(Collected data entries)
+ + + + + + +

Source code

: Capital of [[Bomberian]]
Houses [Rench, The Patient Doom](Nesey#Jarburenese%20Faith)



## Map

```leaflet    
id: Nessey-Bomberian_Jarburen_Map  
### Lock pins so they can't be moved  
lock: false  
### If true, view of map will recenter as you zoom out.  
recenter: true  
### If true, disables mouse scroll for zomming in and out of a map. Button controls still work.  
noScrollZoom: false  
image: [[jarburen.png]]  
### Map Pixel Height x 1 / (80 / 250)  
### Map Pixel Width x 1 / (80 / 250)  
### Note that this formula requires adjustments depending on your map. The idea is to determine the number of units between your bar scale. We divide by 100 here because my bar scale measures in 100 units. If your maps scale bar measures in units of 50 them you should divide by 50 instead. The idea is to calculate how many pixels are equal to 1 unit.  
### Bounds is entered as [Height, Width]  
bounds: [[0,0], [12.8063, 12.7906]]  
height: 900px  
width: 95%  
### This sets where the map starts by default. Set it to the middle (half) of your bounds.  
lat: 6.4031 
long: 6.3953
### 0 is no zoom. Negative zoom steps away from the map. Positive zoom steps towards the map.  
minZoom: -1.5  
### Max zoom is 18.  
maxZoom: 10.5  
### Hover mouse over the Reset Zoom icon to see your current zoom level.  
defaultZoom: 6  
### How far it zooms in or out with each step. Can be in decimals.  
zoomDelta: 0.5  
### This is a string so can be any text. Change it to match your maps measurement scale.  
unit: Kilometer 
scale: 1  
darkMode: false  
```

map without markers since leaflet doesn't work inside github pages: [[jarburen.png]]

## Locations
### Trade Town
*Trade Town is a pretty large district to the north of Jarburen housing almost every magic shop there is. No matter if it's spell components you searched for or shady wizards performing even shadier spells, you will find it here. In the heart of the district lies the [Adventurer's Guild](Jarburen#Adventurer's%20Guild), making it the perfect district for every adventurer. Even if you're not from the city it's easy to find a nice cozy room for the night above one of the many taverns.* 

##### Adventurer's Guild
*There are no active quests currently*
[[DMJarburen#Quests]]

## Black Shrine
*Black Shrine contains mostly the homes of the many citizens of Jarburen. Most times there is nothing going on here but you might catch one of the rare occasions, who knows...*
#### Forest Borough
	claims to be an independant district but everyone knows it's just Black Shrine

+ + + + + + +

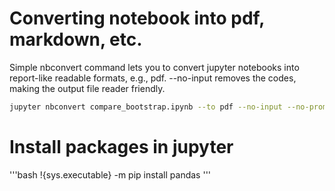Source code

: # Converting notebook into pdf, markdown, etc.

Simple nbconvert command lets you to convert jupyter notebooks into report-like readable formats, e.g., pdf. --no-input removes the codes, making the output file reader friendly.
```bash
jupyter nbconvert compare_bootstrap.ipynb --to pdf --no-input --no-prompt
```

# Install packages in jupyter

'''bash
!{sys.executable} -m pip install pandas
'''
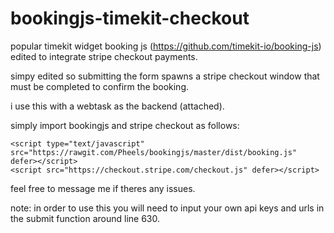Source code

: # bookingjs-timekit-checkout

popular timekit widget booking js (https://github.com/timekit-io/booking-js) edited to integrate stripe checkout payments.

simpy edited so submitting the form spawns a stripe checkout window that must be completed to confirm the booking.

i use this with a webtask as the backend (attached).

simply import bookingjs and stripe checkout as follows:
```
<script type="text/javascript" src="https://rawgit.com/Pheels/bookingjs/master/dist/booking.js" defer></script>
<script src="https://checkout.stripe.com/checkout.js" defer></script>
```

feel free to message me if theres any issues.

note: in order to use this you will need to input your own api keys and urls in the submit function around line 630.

+ + + + + + +

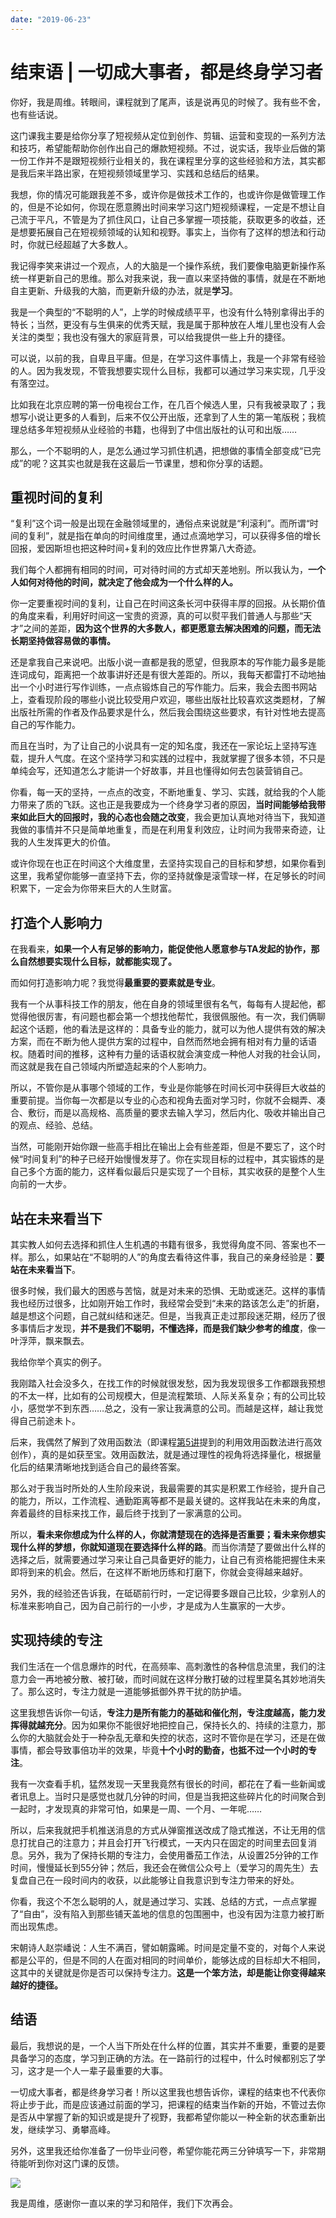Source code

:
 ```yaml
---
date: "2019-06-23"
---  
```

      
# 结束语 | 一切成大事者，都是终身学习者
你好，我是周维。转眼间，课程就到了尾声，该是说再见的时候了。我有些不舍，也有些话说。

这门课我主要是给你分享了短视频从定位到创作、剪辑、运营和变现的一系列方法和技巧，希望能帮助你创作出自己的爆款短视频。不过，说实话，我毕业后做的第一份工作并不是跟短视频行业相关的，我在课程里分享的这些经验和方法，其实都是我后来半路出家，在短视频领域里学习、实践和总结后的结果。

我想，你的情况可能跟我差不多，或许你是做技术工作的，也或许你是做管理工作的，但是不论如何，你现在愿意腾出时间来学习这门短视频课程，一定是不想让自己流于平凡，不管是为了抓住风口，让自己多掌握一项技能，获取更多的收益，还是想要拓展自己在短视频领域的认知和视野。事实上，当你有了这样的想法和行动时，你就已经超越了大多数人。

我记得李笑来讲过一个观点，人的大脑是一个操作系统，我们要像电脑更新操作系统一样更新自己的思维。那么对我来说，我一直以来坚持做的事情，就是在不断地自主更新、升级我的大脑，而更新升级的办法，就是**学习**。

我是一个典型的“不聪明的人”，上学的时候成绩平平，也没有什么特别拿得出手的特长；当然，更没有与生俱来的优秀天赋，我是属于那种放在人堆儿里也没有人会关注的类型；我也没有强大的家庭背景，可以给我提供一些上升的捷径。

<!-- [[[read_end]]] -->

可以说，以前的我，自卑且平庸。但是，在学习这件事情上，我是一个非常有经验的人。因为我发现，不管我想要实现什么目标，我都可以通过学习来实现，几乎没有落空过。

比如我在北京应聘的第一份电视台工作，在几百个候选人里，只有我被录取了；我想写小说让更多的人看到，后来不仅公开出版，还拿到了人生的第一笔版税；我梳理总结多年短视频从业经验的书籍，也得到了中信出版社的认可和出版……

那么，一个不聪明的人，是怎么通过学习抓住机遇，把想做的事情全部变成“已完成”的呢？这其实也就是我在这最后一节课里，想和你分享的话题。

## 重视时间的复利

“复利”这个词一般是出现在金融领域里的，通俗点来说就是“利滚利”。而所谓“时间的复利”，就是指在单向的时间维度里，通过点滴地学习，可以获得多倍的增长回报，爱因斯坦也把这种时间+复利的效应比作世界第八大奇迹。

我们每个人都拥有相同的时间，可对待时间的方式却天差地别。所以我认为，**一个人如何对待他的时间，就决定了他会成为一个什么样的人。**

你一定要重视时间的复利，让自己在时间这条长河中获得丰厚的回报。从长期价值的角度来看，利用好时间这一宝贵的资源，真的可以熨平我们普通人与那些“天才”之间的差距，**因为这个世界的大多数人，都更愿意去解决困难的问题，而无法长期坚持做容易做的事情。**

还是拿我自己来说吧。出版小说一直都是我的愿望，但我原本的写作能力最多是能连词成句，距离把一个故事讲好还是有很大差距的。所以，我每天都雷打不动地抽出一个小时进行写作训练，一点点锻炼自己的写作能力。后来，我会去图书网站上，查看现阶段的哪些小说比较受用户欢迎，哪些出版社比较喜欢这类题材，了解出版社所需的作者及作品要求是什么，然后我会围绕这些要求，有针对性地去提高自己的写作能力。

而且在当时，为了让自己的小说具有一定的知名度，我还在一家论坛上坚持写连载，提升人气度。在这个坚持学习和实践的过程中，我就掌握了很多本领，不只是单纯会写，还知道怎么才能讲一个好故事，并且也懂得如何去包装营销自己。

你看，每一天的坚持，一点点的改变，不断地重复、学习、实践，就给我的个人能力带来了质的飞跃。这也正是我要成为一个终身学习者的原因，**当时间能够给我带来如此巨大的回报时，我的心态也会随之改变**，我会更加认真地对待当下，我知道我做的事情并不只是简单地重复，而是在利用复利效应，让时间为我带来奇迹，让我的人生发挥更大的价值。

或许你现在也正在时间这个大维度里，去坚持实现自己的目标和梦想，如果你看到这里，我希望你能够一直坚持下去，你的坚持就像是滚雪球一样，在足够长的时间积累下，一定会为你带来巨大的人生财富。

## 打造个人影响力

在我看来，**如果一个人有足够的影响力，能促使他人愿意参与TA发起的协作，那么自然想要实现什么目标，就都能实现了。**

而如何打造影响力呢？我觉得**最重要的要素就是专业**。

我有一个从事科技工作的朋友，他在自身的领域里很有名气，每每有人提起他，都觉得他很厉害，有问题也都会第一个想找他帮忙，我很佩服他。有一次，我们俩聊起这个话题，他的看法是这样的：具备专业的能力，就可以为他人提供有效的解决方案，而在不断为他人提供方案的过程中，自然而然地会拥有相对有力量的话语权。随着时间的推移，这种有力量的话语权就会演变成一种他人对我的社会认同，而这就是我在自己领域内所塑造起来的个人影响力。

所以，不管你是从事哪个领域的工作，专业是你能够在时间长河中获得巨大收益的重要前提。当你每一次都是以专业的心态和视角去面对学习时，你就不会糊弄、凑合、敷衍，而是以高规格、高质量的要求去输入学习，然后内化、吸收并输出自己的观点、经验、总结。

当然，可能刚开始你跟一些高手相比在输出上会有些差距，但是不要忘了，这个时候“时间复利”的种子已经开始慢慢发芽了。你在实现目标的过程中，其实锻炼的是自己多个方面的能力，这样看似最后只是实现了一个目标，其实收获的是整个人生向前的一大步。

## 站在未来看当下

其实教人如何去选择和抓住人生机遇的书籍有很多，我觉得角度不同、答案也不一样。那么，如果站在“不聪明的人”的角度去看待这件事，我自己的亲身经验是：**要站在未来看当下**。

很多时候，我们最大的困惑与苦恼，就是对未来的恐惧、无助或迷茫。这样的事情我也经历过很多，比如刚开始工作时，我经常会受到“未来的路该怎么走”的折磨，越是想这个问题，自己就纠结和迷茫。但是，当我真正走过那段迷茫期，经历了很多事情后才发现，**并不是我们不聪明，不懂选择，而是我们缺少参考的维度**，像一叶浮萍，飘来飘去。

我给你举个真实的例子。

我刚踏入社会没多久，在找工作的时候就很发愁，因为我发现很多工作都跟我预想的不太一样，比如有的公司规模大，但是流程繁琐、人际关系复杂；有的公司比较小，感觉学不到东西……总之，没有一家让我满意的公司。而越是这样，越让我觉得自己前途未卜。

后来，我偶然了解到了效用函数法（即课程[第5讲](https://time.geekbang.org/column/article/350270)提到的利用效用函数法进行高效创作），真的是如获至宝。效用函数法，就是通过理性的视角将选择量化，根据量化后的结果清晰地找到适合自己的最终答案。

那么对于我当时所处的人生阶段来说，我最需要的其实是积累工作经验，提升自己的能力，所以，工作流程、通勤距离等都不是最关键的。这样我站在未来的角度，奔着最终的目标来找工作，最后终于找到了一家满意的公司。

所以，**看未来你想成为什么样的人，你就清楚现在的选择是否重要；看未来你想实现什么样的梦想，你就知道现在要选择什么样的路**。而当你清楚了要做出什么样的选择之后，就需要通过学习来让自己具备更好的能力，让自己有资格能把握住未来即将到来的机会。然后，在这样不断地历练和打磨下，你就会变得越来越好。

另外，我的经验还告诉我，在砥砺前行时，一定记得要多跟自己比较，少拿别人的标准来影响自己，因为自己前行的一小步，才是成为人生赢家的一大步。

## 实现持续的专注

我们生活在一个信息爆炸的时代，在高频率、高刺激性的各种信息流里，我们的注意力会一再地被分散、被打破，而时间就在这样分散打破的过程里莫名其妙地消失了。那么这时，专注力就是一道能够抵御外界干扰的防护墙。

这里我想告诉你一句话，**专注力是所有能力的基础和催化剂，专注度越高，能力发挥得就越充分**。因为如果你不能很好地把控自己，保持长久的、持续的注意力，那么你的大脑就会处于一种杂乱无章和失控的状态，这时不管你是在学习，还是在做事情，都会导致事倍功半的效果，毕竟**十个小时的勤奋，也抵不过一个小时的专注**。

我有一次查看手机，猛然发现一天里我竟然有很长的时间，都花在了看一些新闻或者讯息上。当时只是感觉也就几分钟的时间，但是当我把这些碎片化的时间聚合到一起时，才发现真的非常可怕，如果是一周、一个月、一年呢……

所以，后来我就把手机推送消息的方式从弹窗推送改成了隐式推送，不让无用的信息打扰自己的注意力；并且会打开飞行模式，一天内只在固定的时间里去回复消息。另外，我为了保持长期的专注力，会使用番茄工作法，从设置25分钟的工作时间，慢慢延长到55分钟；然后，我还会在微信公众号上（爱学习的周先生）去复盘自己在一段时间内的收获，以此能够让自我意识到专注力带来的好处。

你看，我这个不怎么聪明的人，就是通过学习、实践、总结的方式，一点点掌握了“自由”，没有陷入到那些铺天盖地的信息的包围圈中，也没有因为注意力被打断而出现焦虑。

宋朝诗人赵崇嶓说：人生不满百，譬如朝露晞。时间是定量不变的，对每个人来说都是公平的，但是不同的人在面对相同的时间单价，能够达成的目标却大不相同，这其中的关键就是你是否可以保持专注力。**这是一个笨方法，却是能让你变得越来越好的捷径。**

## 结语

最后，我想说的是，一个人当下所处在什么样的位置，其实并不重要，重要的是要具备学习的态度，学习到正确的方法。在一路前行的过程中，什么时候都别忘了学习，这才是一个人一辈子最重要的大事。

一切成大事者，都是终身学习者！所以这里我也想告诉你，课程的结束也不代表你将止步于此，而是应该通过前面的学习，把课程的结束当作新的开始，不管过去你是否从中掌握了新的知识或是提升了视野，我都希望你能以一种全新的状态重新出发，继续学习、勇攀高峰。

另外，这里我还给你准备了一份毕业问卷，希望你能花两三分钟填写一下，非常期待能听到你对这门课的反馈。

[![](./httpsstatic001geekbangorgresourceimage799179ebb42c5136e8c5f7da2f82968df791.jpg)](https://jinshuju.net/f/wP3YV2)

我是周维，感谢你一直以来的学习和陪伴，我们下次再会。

+ + + + + + +

## What you have to do
From the entries above, copy every line containing the word "edited".

## Answer section
popular timekit widget booking js (https://github.com/timekit-io/booking-js) edited to integrate stripe checkout payments.
simpy edited so submitting the form spawns a stripe checkout window that must be completed to confirm the booking.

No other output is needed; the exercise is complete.